Ce sont des personnes de 26 à 53 ans, de bac à bac + 5. C’est notre 3e promotion sur ce projet avec le CFPB ; la 4e est attendue en septembre 2010.

Comment organisez-vous le tutorat ?

Nous le prenons très au sérieux. Un tuteur accompagne l’alternant pendant la durée du contrat. Il s’agit uniquement de cadres du réseau puisque ce sont eux qui émettent un avis sur la titularisation. Dans cette perspective, le tutorat est responsabilisant. Comme pour toute alternance, les compétences techniques, commerciales et relationnelles sont mentionnées chaque mois dans un livret, avec co-signature de l’alternant et du tuteur. Au 12e mois, intervient l’avis sur la titularisation. Un point est réalisé par la RH chaque trimestre.

Vous êtes vous-même handicapé. Pensez-vous que cela convainque vos interlocuteurs que l’accès aux métiers de la banque et l’évolution de carrière sont possibles ?

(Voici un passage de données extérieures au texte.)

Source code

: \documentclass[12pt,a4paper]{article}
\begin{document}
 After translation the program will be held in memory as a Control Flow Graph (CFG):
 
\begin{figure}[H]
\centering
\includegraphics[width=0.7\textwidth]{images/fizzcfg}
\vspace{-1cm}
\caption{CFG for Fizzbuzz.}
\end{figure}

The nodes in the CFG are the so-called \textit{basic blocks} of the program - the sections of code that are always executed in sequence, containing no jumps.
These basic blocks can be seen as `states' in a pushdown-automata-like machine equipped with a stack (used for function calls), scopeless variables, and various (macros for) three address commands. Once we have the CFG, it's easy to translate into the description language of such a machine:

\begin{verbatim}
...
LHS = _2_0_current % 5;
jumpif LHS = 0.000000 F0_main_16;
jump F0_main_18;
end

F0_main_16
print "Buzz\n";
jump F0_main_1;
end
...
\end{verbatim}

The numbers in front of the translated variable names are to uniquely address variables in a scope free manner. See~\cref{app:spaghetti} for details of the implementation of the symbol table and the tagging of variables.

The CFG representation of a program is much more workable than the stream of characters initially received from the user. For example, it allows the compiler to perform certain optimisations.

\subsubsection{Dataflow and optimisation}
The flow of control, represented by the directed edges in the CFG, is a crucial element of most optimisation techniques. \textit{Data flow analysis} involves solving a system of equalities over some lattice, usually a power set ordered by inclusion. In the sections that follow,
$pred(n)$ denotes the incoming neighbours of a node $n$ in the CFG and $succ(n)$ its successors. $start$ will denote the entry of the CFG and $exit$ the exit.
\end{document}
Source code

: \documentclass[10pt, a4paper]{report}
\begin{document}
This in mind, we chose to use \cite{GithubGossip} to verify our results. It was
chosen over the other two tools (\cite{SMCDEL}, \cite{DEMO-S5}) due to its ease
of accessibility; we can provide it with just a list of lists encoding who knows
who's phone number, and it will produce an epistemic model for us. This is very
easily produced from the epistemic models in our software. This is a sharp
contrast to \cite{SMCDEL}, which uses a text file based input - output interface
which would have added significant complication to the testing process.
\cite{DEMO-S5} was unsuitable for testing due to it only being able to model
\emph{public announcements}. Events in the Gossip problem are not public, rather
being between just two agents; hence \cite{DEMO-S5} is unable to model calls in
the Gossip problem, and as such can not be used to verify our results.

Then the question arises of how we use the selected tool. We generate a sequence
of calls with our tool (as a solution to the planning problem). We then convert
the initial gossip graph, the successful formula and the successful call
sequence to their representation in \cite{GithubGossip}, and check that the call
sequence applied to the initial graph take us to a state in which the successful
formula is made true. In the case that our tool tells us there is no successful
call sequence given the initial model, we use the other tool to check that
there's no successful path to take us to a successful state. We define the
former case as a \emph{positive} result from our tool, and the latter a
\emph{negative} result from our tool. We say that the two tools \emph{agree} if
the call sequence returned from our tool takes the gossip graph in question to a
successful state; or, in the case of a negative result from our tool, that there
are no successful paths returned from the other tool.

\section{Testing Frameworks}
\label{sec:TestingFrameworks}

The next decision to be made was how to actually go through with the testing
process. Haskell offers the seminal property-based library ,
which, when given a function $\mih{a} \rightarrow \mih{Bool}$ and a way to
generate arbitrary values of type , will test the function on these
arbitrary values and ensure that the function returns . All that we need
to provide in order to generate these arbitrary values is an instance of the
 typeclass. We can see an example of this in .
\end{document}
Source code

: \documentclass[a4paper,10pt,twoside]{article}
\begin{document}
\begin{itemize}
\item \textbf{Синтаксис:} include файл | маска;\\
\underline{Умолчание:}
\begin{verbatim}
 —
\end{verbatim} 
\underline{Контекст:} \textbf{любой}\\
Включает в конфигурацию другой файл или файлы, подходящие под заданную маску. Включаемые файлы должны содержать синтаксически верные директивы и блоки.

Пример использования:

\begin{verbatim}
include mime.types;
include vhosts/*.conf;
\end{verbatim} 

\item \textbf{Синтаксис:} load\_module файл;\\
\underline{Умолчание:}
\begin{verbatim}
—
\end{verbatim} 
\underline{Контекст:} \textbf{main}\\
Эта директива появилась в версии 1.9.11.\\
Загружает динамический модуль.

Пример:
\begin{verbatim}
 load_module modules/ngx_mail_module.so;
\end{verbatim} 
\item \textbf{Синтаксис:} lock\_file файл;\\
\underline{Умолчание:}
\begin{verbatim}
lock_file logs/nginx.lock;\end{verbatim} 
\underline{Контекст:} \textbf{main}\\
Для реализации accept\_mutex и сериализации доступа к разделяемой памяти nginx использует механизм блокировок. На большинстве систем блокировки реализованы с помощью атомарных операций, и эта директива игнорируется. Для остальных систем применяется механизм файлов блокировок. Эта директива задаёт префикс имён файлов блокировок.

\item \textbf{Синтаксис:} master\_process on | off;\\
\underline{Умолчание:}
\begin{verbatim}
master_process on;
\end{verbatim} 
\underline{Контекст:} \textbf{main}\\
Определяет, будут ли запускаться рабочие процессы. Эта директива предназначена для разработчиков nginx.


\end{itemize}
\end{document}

Franchement, je n’ai pas l’impression que ce soit un argument déterminant. Dans mes échanges avec les correspondants d’autres régions, je constate qu’il n’y a pas de différences sur la nature des questions que posent les candidats lors des réunions. Dernièrement, en interne, un collaborateur craignait d’être pénalisé s’il déclarait son handicap. Je connais assez bien la question pour le rassurer ! Il y a des travailleurs en situation de handicap parmi les directeurs d’agence comme parmi les assistants de clientèle.

Notre politique consiste à montrer que chacun a sa chance et peut y arriver. D’ailleurs, par l’alternance, nous avons intégré des personnes de très grande qualité professionnelle. Cela dit, je n’adhère pas à cette habitude médiatique de brandir en exemples des "cas" hors du commun. Il y a de très belles réussites et il y a des échecs. Comme dans la population générale. Les échecs sont d’ailleurs rarement dus au handicap lui-même. En fait, il y a parfois deux handicaps si l’on ajoute celui de la reconversion.

La réussite est donc liée au recrutement, comme dans l’alternance classique ?

Oui, je le pense… Et puis j’ai constaté en parlant avec les associations universitaires que les personnes handicapées choisissaient plutôt le secteur informatique ou administratif. Le commercial et le contact client les effraient un peu, il me semble. Mais je ne crois pas que ce soit lié au handicap. Nous pouvons faciliter l’environnement du travailleur en situation de handicap mais il devra mettre en oeuvre les mêmes compétences que les autres collaborateurs. D’ailleurs, ceux que nous avons recrutés le démontrent au quotidien.

Quelles sont vos perspectives ?

Pour la prochaine promotion, nous aimerions ouvrir l’action à d’autres représentants de la diversité, comme les seniors par exemple. J’imagine volontiers une moitié de travailleurs en situation de handicap et une moitié de personnes en période de reconversion, d’âges et de parcours contrastés. Je pense qu’il faut éviter d’enfermer une catégorie de gens dans une même action.